Basically, Netanyahu is coming to Washington D.C. to request that Congress wage war on Iran. This is what it boils down to. Netanyahu's calculation is that Obama and the Democrats, following the 2014 midterms, are dead politically, and that it is better to risk the optics of a soft coup and a display of overt partisanship than have the United States agree to a deal with Iran which formalizes its right to process uranium.
The problem with the Israeli position -- a totally decommissioning of Iran's nuclear program -- is that its only international support comes from the foully corrupt Gulf sheikhdoms, the same countries that are tacitly supporting Al Qaeda and Islamic State.
And herein lies the untenable nature of the U.S. position in the Middle East: It is tacitly working with Iran to beat back Islamic State and Al Qaeda in Iraq, Yemen and Syria while at the same time it is collaborating with the Saudis and Turks to make sure Sunni Salafi interests are preserved in these very regions. It is the dance of perpetual war.

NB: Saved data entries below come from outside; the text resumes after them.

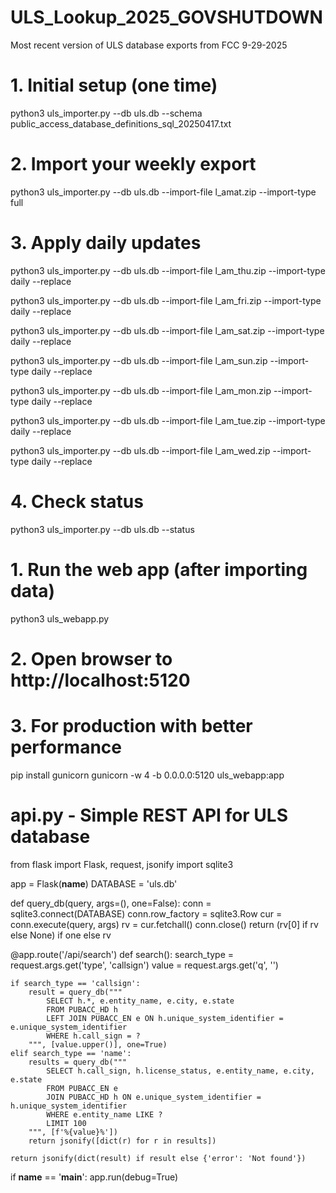 # ULS_Lookup_2025_GOVSHUTDOWN
Most recent version of ULS database exports from FCC 9-29-2025


# 1. Initial setup (one time)
python3 uls_importer.py --db uls.db --schema public_access_database_definitions_sql_20250417.txt

# 2. Import your weekly export
python3 uls_importer.py --db uls.db --import-file l_amat.zip --import-type full

# 3. Apply daily updates
python3 uls_importer.py --db uls.db --import-file l_am_thu.zip --import-type daily --replace

python3 uls_importer.py --db uls.db --import-file l_am_fri.zip --import-type daily --replace

python3 uls_importer.py --db uls.db --import-file l_am_sat.zip --import-type daily --replace

python3 uls_importer.py --db uls.db --import-file l_am_sun.zip --import-type daily --replace

python3 uls_importer.py --db uls.db --import-file l_am_mon.zip --import-type daily --replace

python3 uls_importer.py --db uls.db --import-file l_am_tue.zip --import-type daily --replace

python3 uls_importer.py --db uls.db --import-file l_am_wed.zip --import-type daily --replace

# 4. Check status
python3 uls_importer.py --db uls.db --status


# 1. Run the web app (after importing data)
python3 uls_webapp.py

# 2. Open browser to http://localhost:5120

# 3. For production with better performance
pip install gunicorn
gunicorn -w 4 -b 0.0.0.0:5120 uls_webapp:app


# api.py - Simple REST API for ULS database
from flask import Flask, request, jsonify
import sqlite3

app = Flask(__name__)
DATABASE = 'uls.db'

def query_db(query, args=(), one=False):
    conn = sqlite3.connect(DATABASE)
    conn.row_factory = sqlite3.Row
    cur = conn.execute(query, args)
    rv = cur.fetchall()
    conn.close()
    return (rv[0] if rv else None) if one else rv

@app.route('/api/search')
def search():
    search_type = request.args.get('type', 'callsign')
    value = request.args.get('q', '')
    
    if search_type == 'callsign':
        result = query_db("""
            SELECT h.*, e.entity_name, e.city, e.state
            FROM PUBACC_HD h
            LEFT JOIN PUBACC_EN e ON h.unique_system_identifier = e.unique_system_identifier
            WHERE h.call_sign = ?
        """, [value.upper()], one=True)
    elif search_type == 'name':
        results = query_db("""
            SELECT h.call_sign, h.license_status, e.entity_name, e.city, e.state
            FROM PUBACC_EN e
            JOIN PUBACC_HD h ON e.unique_system_identifier = h.unique_system_identifier
            WHERE e.entity_name LIKE ?
            LIMIT 100
        """, [f'%{value}%'])
        return jsonify([dict(r) for r in results])
    
    return jsonify(dict(result) if result else {'error': 'Not found'})

if __name__ == '__main__':
    app.run(debug=True)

The dance can be maintained because there is no substantive democracy in the United States. The people can vote for a peace candidate but that candidate will do nothing other than deliver up more war. All Netanyahu's appearance tomorrow will do is ram home the obvious -- Americans don't live in a democracy.
AIPAC will praise a Congress that is universally loathed by the people it purports to represent. Yet Samantha Power and Susan Rice will appear before AIPAC today in an act of obeisance.
Israel's elections are March 17. At the end of the month the P5+1 talks are supposed to conclude with the announcement of a framework agreement, the details of which are to be hashed out by summer. My guess is that a framework agreement will be reached. Congress will try to pass more sanctions. The votes are probably there to override a filibuster in the Senate. Then Obama will veto the sanctions. It should be interesting.